YOUR TASK: Output only the lines below that start at the line containing "professores de classificação" and end at the line containing "estabelece a rotulagem", with both ends kept.

(Source texts of formatted documents)
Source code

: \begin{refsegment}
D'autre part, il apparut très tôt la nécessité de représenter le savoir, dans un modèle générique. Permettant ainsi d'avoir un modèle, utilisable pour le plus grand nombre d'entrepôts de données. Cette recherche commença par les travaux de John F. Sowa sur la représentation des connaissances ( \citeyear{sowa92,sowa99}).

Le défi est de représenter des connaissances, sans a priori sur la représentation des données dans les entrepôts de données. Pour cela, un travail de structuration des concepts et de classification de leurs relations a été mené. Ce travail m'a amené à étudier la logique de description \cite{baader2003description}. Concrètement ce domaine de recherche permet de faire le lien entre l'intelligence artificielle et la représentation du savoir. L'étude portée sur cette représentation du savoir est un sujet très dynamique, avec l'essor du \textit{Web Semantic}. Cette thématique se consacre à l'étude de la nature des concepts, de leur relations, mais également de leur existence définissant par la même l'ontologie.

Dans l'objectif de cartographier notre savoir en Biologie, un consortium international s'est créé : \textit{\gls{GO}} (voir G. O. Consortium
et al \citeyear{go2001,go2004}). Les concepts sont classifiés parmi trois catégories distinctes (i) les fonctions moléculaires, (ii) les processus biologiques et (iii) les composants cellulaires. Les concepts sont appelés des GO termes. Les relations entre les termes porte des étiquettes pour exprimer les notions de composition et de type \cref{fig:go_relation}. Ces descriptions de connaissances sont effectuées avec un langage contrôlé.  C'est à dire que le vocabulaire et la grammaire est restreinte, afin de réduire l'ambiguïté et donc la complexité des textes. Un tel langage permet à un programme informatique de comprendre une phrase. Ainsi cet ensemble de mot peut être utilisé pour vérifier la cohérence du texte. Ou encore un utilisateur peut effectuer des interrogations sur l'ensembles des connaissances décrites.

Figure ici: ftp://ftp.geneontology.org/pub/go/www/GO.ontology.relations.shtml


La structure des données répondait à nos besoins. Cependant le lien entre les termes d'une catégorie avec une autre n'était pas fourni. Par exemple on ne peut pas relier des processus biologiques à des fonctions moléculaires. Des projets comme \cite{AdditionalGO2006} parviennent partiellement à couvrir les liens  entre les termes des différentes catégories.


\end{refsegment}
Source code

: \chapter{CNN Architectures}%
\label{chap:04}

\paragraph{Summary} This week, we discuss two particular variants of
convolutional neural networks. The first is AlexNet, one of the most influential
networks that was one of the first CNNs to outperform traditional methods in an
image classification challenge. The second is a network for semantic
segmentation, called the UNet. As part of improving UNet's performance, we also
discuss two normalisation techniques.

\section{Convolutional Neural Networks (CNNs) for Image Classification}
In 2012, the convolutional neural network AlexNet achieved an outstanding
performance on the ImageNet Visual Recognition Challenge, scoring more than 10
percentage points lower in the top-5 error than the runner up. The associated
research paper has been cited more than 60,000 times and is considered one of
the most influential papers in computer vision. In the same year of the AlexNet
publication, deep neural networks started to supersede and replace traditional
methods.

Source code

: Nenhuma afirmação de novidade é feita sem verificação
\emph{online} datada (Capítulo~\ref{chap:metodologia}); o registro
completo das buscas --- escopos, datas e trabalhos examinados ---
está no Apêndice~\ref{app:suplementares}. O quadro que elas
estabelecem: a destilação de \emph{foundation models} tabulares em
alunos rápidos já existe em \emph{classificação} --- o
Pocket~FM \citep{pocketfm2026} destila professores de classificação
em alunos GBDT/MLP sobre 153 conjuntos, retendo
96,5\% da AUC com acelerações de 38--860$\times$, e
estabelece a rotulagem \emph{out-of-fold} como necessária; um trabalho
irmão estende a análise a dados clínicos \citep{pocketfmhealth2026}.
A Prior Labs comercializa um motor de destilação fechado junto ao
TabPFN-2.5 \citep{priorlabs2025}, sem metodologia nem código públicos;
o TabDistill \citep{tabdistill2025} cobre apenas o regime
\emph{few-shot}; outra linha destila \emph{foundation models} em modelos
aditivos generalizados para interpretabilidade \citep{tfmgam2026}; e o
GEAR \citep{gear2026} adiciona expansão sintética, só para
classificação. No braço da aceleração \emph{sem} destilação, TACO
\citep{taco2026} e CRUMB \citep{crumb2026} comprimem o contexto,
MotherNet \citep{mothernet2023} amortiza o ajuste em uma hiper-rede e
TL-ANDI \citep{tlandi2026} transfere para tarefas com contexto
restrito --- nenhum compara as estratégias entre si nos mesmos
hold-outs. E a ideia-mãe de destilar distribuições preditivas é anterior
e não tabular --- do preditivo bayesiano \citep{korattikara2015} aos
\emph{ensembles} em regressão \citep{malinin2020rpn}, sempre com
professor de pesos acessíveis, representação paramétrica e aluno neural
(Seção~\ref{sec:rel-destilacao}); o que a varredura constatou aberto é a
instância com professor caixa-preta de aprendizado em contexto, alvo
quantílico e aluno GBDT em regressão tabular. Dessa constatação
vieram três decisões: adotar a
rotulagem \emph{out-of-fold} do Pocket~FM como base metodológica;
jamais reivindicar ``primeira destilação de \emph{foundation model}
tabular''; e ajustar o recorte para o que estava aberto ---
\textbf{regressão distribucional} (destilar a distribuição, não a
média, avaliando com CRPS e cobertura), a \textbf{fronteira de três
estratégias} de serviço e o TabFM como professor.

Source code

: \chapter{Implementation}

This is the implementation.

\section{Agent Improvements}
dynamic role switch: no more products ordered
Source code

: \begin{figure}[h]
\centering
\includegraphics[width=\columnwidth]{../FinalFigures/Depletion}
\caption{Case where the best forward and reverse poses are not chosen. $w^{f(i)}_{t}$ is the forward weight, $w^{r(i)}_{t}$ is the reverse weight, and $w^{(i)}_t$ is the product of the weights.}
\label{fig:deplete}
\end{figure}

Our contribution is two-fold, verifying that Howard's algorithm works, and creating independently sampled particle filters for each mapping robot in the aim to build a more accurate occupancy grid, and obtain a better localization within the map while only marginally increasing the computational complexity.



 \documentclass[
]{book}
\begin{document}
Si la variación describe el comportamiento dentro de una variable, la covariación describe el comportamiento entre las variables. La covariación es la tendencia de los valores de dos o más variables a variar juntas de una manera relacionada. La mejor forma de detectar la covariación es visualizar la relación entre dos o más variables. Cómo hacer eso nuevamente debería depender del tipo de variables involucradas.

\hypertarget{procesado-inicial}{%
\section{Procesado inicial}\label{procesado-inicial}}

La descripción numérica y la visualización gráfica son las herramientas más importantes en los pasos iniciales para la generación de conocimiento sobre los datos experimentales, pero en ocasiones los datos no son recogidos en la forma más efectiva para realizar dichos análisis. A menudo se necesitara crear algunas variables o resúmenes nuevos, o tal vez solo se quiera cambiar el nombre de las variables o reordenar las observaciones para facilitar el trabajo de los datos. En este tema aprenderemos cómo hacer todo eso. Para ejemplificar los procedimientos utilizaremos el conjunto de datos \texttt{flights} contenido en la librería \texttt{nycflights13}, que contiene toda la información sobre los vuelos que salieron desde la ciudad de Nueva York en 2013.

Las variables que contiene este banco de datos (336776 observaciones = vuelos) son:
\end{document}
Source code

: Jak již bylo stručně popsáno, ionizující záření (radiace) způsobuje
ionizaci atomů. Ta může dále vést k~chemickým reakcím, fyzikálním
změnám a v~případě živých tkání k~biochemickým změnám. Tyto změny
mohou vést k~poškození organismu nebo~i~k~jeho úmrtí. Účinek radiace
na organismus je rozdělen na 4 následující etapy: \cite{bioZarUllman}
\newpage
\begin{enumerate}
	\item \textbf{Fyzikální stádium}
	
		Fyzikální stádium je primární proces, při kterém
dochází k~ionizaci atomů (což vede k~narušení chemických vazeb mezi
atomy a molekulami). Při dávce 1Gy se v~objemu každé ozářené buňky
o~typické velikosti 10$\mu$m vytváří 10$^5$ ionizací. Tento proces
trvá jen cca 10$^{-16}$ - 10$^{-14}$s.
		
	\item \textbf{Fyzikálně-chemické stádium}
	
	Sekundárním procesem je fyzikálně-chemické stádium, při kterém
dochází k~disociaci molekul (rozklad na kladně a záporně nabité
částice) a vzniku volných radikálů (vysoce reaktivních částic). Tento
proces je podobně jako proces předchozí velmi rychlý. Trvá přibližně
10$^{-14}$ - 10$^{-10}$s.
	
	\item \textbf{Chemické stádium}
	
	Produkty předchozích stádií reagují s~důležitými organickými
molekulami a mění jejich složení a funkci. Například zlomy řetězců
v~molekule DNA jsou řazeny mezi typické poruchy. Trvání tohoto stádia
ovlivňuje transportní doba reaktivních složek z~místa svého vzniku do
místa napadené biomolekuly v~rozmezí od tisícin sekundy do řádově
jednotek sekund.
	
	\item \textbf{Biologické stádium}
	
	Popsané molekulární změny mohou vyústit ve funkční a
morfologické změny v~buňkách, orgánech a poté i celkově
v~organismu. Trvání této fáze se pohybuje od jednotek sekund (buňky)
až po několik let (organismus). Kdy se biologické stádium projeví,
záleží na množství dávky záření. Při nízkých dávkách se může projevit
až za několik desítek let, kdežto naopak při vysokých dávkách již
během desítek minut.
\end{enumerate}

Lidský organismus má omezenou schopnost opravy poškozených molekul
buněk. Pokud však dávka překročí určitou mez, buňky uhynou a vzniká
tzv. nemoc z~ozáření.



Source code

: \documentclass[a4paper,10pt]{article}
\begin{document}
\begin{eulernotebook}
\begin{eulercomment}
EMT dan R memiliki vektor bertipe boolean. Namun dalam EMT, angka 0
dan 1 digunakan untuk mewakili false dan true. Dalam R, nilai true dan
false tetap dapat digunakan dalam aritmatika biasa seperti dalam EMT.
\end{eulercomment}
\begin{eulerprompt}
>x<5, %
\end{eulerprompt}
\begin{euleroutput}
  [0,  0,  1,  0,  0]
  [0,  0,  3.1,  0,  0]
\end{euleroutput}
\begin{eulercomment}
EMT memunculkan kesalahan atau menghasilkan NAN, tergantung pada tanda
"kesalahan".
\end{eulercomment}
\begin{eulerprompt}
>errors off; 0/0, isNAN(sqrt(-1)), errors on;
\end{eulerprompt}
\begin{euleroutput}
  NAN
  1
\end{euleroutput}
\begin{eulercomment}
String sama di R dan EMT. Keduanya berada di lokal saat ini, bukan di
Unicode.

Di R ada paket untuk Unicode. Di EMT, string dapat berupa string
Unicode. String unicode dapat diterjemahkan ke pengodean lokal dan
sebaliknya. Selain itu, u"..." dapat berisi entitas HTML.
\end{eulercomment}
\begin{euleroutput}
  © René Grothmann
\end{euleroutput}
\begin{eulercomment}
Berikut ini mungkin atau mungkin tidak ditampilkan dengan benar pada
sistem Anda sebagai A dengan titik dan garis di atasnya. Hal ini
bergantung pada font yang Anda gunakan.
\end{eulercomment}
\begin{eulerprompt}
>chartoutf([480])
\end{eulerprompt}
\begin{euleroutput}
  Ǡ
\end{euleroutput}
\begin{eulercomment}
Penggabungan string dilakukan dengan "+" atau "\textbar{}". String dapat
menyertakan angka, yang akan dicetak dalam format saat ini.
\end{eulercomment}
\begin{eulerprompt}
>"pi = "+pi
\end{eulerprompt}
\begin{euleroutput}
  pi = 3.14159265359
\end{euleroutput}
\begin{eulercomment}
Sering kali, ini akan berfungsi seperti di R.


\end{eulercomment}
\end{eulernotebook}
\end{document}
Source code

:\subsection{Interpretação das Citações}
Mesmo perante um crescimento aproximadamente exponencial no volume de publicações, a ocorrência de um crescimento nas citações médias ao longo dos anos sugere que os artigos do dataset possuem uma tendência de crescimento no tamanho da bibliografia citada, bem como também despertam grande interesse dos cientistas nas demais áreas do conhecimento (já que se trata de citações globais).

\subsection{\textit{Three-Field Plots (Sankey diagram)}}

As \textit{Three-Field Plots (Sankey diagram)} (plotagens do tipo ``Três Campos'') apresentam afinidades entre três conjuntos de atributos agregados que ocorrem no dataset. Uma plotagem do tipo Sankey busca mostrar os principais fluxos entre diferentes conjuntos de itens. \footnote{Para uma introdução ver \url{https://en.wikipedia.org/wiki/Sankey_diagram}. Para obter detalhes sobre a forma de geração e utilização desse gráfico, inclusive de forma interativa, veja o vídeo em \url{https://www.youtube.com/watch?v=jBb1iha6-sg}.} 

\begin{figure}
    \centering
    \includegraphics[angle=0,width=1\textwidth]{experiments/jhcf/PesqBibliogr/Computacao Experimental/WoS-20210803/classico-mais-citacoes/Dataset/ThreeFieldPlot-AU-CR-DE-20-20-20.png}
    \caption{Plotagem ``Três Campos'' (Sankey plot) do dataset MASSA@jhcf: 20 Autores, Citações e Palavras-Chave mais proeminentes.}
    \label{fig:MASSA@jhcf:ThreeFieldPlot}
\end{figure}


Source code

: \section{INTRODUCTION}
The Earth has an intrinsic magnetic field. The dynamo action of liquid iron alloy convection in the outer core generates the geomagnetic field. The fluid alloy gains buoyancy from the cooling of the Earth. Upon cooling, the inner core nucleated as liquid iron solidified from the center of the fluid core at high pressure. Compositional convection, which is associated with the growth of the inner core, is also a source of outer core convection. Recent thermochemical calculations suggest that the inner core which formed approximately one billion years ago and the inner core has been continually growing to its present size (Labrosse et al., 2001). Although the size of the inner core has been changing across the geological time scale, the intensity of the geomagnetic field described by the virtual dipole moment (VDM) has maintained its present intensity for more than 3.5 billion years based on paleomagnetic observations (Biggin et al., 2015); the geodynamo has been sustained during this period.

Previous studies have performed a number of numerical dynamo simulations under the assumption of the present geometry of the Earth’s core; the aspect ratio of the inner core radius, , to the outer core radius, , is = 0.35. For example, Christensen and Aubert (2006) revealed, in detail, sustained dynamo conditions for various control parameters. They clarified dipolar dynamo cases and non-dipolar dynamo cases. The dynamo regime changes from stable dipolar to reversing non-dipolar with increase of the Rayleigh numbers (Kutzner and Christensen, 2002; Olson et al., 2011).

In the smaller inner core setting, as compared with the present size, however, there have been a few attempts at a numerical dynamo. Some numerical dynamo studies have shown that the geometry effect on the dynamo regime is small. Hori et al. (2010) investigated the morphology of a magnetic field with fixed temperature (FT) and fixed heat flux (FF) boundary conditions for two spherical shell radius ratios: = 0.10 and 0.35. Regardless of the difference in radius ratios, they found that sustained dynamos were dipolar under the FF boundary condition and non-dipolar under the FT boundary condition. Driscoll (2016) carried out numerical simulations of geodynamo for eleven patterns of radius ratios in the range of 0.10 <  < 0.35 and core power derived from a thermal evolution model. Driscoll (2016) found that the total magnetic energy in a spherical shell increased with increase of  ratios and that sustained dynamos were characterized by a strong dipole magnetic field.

TASK SOLUTION:
Pocket~FM \citep{pocketfm2026} destila professores de classificação
em alunos GBDT/MLP sobre 153 conjuntos, retendo
96,5\% da AUC com acelerações de 38--860$\times$, e
estabelece a rotulagem \emph{out-of-fold} como necessária; um trabalho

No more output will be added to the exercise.